As Oklahoma City has
improved its image on the national stage, thanks to the Oklahoma City
Thunder and the opening of Whole Foods Market and Sunflower Farmers
Market, others that had so far bypassed the metro area — sometimes in
favor of Tulsa — are coming, or at least sniffing around.

For
Dave & Buster’s, general manager Bob Ball says it was all about
demographics. The recently opened arcade and eatery opened a smaller
version of its traditional concept, yet 6,000 square feet larger than
the Tulsa store, making Oklahoma City a test market. He says some of the
larger markets have locations that are 70,000 square feet or more; the
Oklahoma City location is 23,805 square feet.

“This
is actually the very first store in this prototype,” Ball says. “This
is a store we are looking at being able to go into smaller markets.”

While
local retail experts might not want Oklahoma City to be portrayed as a
smaller market, Ball says the company does not see the city as inferior;
instead, there are simply fewer people than in places such as Atlanta,
Miami and Philadelphia, with populations of several million. The
Oklahoma City metro area, on the other hand, has a population of about
1.2 million.

right Anthropologie

“We’re looking at population base,” he says. “It fits it perfectly here.”

Sure,
many have noticed larger chains opening, but Alison Oshel, community
redevelopment director with the Greater Oklahoma City Chamber, says the
city has experienced an influx of smaller stores staking claim or
expanding here. But there is still work to do.

“Penn
Square Mall has added a number of high-profile, smaller national
tenants, including Pandora and Vans,” she says. “These are smaller
users, but every bit as impactful to the consumer’s attitude about their shopping experience in Oklahoma City.”

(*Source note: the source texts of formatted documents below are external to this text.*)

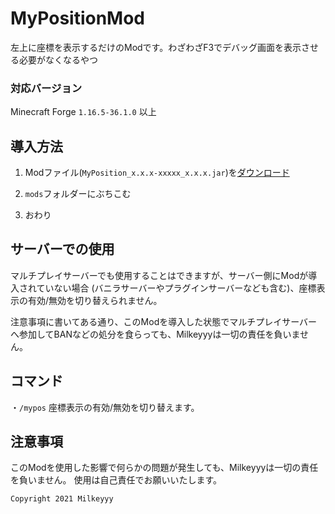 # MyPositionMod
左上に座標を表示するだけのModです。わざわざF3でデバッグ画面を表示させる必要がなくなるやつ

### 対応バージョン
Minecraft Forge `1.16.5-36.1.0` 以上

## 導入方法
1. Modファイル(`MyPosition_x.x.x-xxxxx_x.x.x.jar`)を[ダウンロード](https://github.com/Milkeyyy/MyPositionMod/releases)

2. `mods`フォルダーにぶちこむ

3. おわり

## サーバーでの使用
マルチプレイサーバーでも使用することはできますが、サーバー側にModが導入されていない場合 (バニラサーバーやプラグインサーバーなども含む)、座標表示の有効/無効を切り替えられません。

注意事項に書いてある通り、このModを導入した状態でマルチプレイサーバーへ参加してBANなどの処分を食らっても、Milkeyyyは一切の責任を負いません。

## コマンド
・`/mypos` 座標表示の有効/無効を切り替えます。

## 注意事項
このModを使用した影響で何らかの問題が発生しても、Milkeyyyは一切の責任を負いません。
使用は自己責任でお願いいたします。

`Copyright 2021 Milkeyyy`
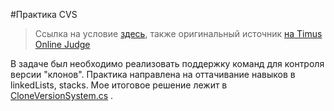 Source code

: #Практика CVS

>Ссылка на условие [здесь](https://ulearn.me/course/basicprogramming2/Praktika_CVS__1d5457ac-46f1-43af-b902-abfba0a0c280), также оригинальный источник [на Timus Online Judge](https://acm.timus.ru/problem.aspx?num=1992)

В задаче был необходимо реализовать поддержку команд для контроля версии "клонов". Практика направлена на оттачивание навыков в linkedLists, stacks. Мое итоговое решение лежит в [CloneVersionSystem.cs](https://github.com/chapych/Ulearn-tasks/blob/main/%D0%9F%D1%80%D0%B0%D0%BA%D1%82%D0%B8%D0%BA%D0%B0%20%C2%ABCVS%C2%BB/CloneVersionSystem.cs) .
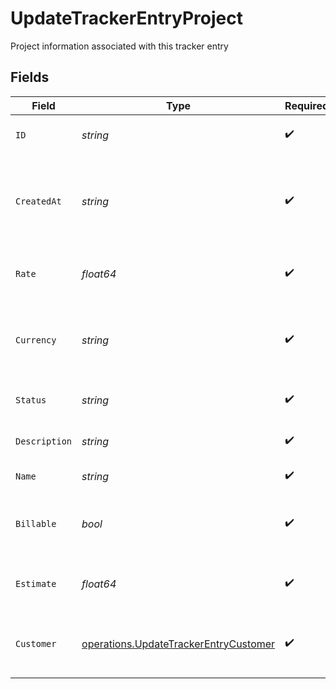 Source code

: # UpdateTrackerEntryProject

Project information associated with this tracker entry


## Fields

| Field                                                                                          | Type                                                                                           | Required                                                                                       | Description                                                                                    | Example                                                                                        |
| ---------------------------------------------------------------------------------------------- | ---------------------------------------------------------------------------------------------- | ---------------------------------------------------------------------------------------------- | ---------------------------------------------------------------------------------------------- | ---------------------------------------------------------------------------------------------- |
| `ID`                                                                                           | *string*                                                                                       | :heavy_check_mark:                                                                             | Unique identifier of the project                                                               | b3b6e2c2-1f2a-4e3b-9c1d-2a4b6e2c21f2                                                           |
| `CreatedAt`                                                                                    | *string*                                                                                       | :heavy_check_mark:                                                                             | Date and time when the project was created in ISO 8601 format                                  | 2024-03-01T10:00:00.000Z                                                                       |
| `Rate`                                                                                         | *float64*                                                                                      | :heavy_check_mark:                                                                             | Default hourly rate for the project                                                            | 75                                                                                             |
| `Currency`                                                                                     | *string*                                                                                       | :heavy_check_mark:                                                                             | Currency code for the project rate in ISO 4217 format                                          | USD                                                                                            |
| `Status`                                                                                       | *string*                                                                                       | :heavy_check_mark:                                                                             | Current status of the project                                                                  | in_progress                                                                                    |
| `Description`                                                                                  | *string*                                                                                       | :heavy_check_mark:                                                                             | Description of the project                                                                     | Complete website redesign with modern UI/UX                                                    |
| `Name`                                                                                         | *string*                                                                                       | :heavy_check_mark:                                                                             | Name of the project                                                                            | Website Redesign Project                                                                       |
| `Billable`                                                                                     | *bool*                                                                                         | :heavy_check_mark:                                                                             | Whether the project is billable to the customer                                                | true                                                                                           |
| `Estimate`                                                                                     | *float64*                                                                                      | :heavy_check_mark:                                                                             | Estimated total hours for the project                                                          | 120                                                                                            |
| `Customer`                                                                                     | [operations.UpdateTrackerEntryCustomer](../../models/operations/updatetrackerentrycustomer.md) | :heavy_check_mark:                                                                             | Customer information associated with the project                                               |                                                                                                |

Then there are other stores
that Oshel hopes will take a closer look at Oklahoma City, noting
H&M and Lululemon Athletica. She says the chamber has been trying to
recruit those brands and others, while some come calling on their own.

She says she is in hot
pursuit of the aforementioned stores, as well as grocery stores Trader
Joe’s, Fresh Market and Sprouts. She also would like to see In-N-Out
Burger, which opened its first Texas stores last year, and California
Pizza Kitchen.

Getting them here is
another matter. “Since they all have access to their own internal
research, what we bring to the table is the ability to inform them of
why our market dynamics are fantastic, even when their own research
department has decided that we don’t meet their criteria,” Oshel says.
“We spend a good deal of time touting our low cost of living, high
disposable income, growing income, increased personal wealth and, not
least, the ease of transportation within the entire city.”

Case in point: Whole Foods.
Oklahoma City did not meet its demographic threshold, but once the
store opened, it was reported as one of the strongest openings in the
chain’s history.

Oshel says small fish
follow the big fish, and fish do swim in schools. For every large retail
win, several smaller ones are likely to follow.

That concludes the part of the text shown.